Your answer must be an exact copy of the lines from the one holding "### Debug Log References" through the last line of the entries below, with nothing added.

THE DATA:
====================
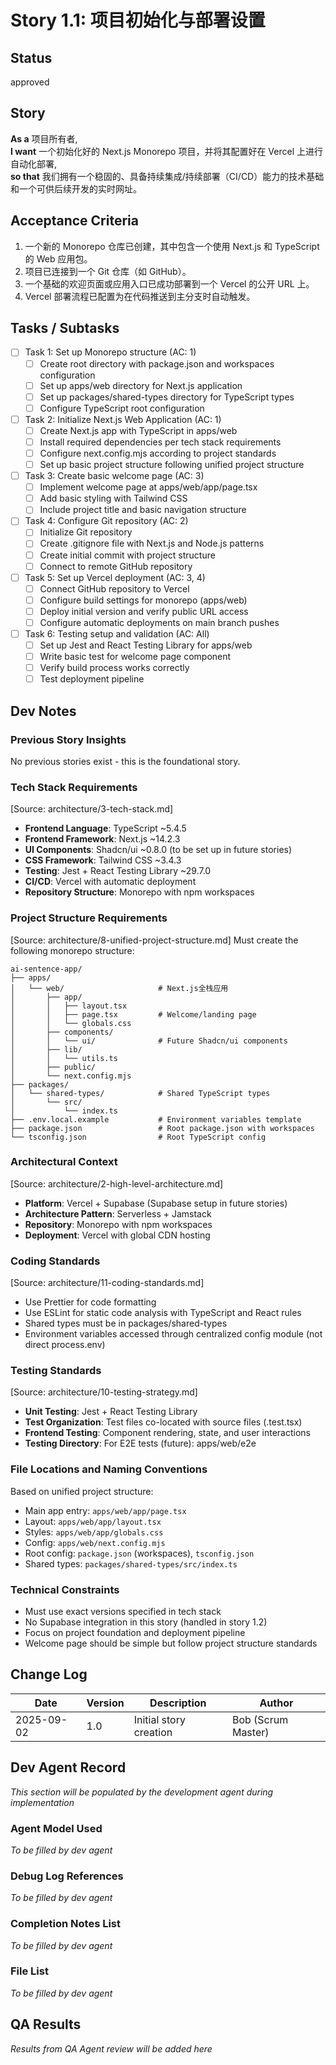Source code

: # Story 1.1: 项目初始化与部署设置

## Status
approved

## Story
**As a** 项目所有者,  
**I want** 一个初始化好的 Next.js Monorepo 项目，并将其配置好在 Vercel 上进行自动化部署,  
**so that** 我们拥有一个稳固的、具备持续集成/持续部署（CI/CD）能力的技术基础和一个可供后续开发的实时网址。

## Acceptance Criteria
1. 一个新的 Monorepo 仓库已创建，其中包含一个使用 Next.js 和 TypeScript 的 Web 应用包。
2. 项目已连接到一个 Git 仓库（如 GitHub）。
3. 一个基础的欢迎页面或应用入口已成功部署到一个 Vercel 的公开 URL 上。
4. Vercel 部署流程已配置为在代码推送到主分支时自动触发。

## Tasks / Subtasks
- [ ] Task 1: Set up Monorepo structure (AC: 1)
  - [ ] Create root directory with package.json and workspaces configuration
  - [ ] Set up apps/web directory for Next.js application
  - [ ] Set up packages/shared-types directory for TypeScript types
  - [ ] Configure TypeScript root configuration
- [ ] Task 2: Initialize Next.js Web Application (AC: 1)
  - [ ] Create Next.js app with TypeScript in apps/web
  - [ ] Install required dependencies per tech stack requirements
  - [ ] Configure next.config.mjs according to project standards
  - [ ] Set up basic project structure following unified project structure
- [ ] Task 3: Create basic welcome page (AC: 3)
  - [ ] Implement welcome page at apps/web/app/page.tsx
  - [ ] Add basic styling with Tailwind CSS
  - [ ] Include project title and basic navigation structure
- [ ] Task 4: Configure Git repository (AC: 2)
  - [ ] Initialize Git repository
  - [ ] Create .gitignore file with Next.js and Node.js patterns
  - [ ] Create initial commit with project structure
  - [ ] Connect to remote GitHub repository
- [ ] Task 5: Set up Vercel deployment (AC: 3, 4)
  - [ ] Connect GitHub repository to Vercel
  - [ ] Configure build settings for monorepo (apps/web)
  - [ ] Deploy initial version and verify public URL access
  - [ ] Configure automatic deployments on main branch pushes
- [ ] Task 6: Testing setup and validation (AC: All)
  - [ ] Set up Jest and React Testing Library for apps/web
  - [ ] Write basic test for welcome page component
  - [ ] Verify build process works correctly
  - [ ] Test deployment pipeline

## Dev Notes

### Previous Story Insights
No previous stories exist - this is the foundational story.

### Tech Stack Requirements
[Source: architecture/3-tech-stack.md]
- **Frontend Language**: TypeScript ~5.4.5
- **Frontend Framework**: Next.js ~14.2.3
- **UI Components**: Shadcn/ui ~0.8.0 (to be set up in future stories)
- **CSS Framework**: Tailwind CSS ~3.4.3
- **Testing**: Jest + React Testing Library ~29.7.0
- **CI/CD**: Vercel with automatic deployment
- **Repository Structure**: Monorepo with npm workspaces

### Project Structure Requirements
[Source: architecture/8-unified-project-structure.md]
Must create the following monorepo structure:
```
ai-sentence-app/
├── apps/
│   └── web/                     # Next.js全栈应用
│       ├── app/
│       │   ├── layout.tsx
│       │   ├── page.tsx         # Welcome/landing page
│       │   └── globals.css
│       ├── components/
│       │   └── ui/              # Future Shadcn/ui components
│       ├── lib/
│       │   └── utils.ts
│       ├── public/
│       └── next.config.mjs
├── packages/
│   └── shared-types/            # Shared TypeScript types
│       └── src/
│           └── index.ts
├── .env.local.example           # Environment variables template
├── package.json                 # Root package.json with workspaces
└── tsconfig.json                # Root TypeScript config
```

### Architectural Context
[Source: architecture/2-high-level-architecture.md]
- **Platform**: Vercel + Supabase (Supabase setup in future stories)
- **Architecture Pattern**: Serverless + Jamstack
- **Repository**: Monorepo with npm workspaces
- **Deployment**: Vercel with global CDN hosting

### Coding Standards
[Source: architecture/11-coding-standards.md]
- Use Prettier for code formatting
- Use ESLint for static code analysis with TypeScript and React rules
- Shared types must be in packages/shared-types
- Environment variables accessed through centralized config module (not direct process.env)

### Testing Standards
[Source: architecture/10-testing-strategy.md]
- **Unit Testing**: Jest + React Testing Library
- **Test Organization**: Test files co-located with source files (.test.tsx)
- **Frontend Testing**: Component rendering, state, and user interactions
- **Testing Directory**: For E2E tests (future): apps/web/e2e

### File Locations and Naming Conventions
Based on unified project structure:
- Main app entry: `apps/web/app/page.tsx`
- Layout: `apps/web/app/layout.tsx`
- Styles: `apps/web/app/globals.css`
- Config: `apps/web/next.config.mjs`
- Root config: `package.json` (workspaces), `tsconfig.json`
- Shared types: `packages/shared-types/src/index.ts`

### Technical Constraints
- Must use exact versions specified in tech stack
- No Supabase integration in this story (handled in story 1.2)
- Focus on project foundation and deployment pipeline
- Welcome page should be simple but follow project structure standards

## Change Log
| Date | Version | Description | Author |
|------|---------|-------------|---------|
| 2025-09-02 | 1.0 | Initial story creation | Bob (Scrum Master) |

## Dev Agent Record
*This section will be populated by the development agent during implementation*

### Agent Model Used
*To be filled by dev agent*

### Debug Log References
*To be filled by dev agent*

### Completion Notes List
*To be filled by dev agent*

### File List
*To be filled by dev agent*

## QA Results
*Results from QA Agent review will be added here*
====================
TASK OUTPUT:
### Debug Log References
*To be filled by dev agent*

### Completion Notes List
*To be filled by dev agent*

### File List
*To be filled by dev agent*

## QA Results
*Results from QA Agent review will be added here*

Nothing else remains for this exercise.